Class began with a welcome cocktail, The Roadster (click for the recipe). It was quite tasty and it disappeared before I remembered to take a picture...though even the empty glass was pretty with the sugar rim and remaining orange peel garnish. I'm sure many of my college courses could have been greatly improved if we'd been served welcome cocktails to kick off class. Elayne Duke is a woman to be envied. She is beautiful, charming, and has arguably the best job on the planet: head mixologist for Diageo Wine and Spirits. She creates cocktails for some of New York's finest restaurants, is much sought after for her expertise and yet she is incredibly down to earth and personable, even when speaking to a big crowd. In short, we were in very good hands and really enjoyed all the history of whiskey, and details on how it's made.
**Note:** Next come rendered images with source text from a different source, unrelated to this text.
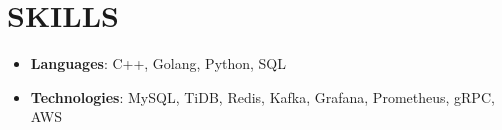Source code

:\documentclass[letterpaper,11pt]{article}
\newcommand{\resumeItem}[2]{
  \item\small{
    \textbf{#1}{: #2 \vspace{-2pt}}
  }
}
\newcommand{\resumeSubItem}[2]{\resumeItem{#1}{#2}\vspace{-4pt}}
\newcommand{\resumeSubHeadingListStart}{\begin{itemize}[leftmargin=*]}
\newcommand{\resumeSubHeadingListEnd}{\end{itemize}}
\begin{document}


\section{SKILLS}
  \resumeSubHeadingListStart
    \resumeSubItem{Languages}
      {C++, Golang, Python, SQL}
    \resumeSubItem{Technologies}
      { MySQL, TiDB, Redis, Kafka, Grafana, Prometheus, gRPC, AWS}
  \resumeSubHeadingListEnd

\end{document}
We were walked through a straight whiskey tasting of, Bulleit, Bulleit Rye, and George Dickel 12. We were told how to hold the sip in our mouth, let it roll to the back of our tongue, take a breath in and out and finally swallow. We learned why the back of your throat tingles and almost waters after eating or drinking some foods...it's the high acidity! We got an intro to our bar tools and by that point I was ready to use them to start making some mixed drinks.
Mr. Martha Muddling
The Mint Julep was our first "class project." My hubby is a mean muddler so this drink was right up his alley. It's also a very pretty drink, so I can completely understand why it's the perfect accessory to have in your hand at the Kentucky Derby. Elayne told us that in Virginia in the 1700's they were a breakfast drink! (They all must have been half in the bag before lunch.) They were originally made with cognac, but in the 1930s they began being made "properly" with bourbon.
The Mint Julep
If you've lost count, we were up to 5 drinks by this time. My hubby and I had been out to dinner prior to class (and were glad of it). Whiskey is a strong drink and the lovely young couple sitting next to us was going to dinner after the class. The wife was trying to eat as much cheese and bread as she could put away without ruining her appetite for dinner...but the booze were catching up to her for sure, and I'm afraid she was looking a little green around the gills. Her husband did confirm that the whiskey class had indeed been his Christmas gift, she was along for the ride.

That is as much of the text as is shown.